#### [Description of the task]
The reply to the records below should contain exactly the lines from the line with "Pelilogiikkaa on testattu" through the line with "### Tulosten tallennus", and nothing besides.

[Saved entries]
· · ·

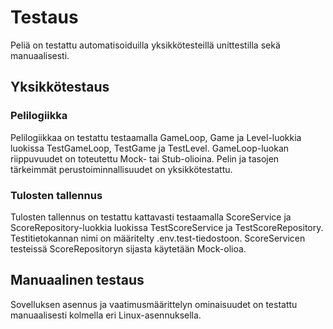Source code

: # Testaus

Peliä on testattu automatisoiduilla yksikkötesteillä unittestilla sekä manuaalisesti.

## Yksikkötestaus

### Pelilogiikka

Pelilogiikkaa on testattu testaamalla GameLoop, Game ja Level-luokkia luokissa TestGameLoop, TestGame ja TestLevel. GameLoop-luokan riippuvuudet on toteutettu Mock- tai Stub-olioina. Pelin ja tasojen tärkeimmät perustoiminnallisuudet on yksikkötestattu.

### Tulosten tallennus

Tulosten tallennus on testattu kattavasti testaamalla ScoreService ja ScoreRepository-luokkia luokissa TestScoreService ja TestScoreRepository. Testitietokannan nimi on määritelty .env.test-tiedostoon. ScoreServicen testeissä ScoreRepositoryn sijasta käytetään Mock-olioa.

## Manuaalinen testaus

Sovelluksen asennus ja vaatimusmäärittelyn ominaisuudet on testattu manuaalisesti kolmella eri Linux-asennuksella.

· · ·

#### [Result]
Pelilogiikkaa on testattu testaamalla GameLoop, Game ja Level-luokkia luokissa TestGameLoop, TestGame ja TestLevel. GameLoop-luokan riippuvuudet on toteutettu Mock- tai Stub-olioina. Pelin ja tasojen tärkeimmät perustoiminnallisuudet on yksikkötestattu.

### Tulosten tallennus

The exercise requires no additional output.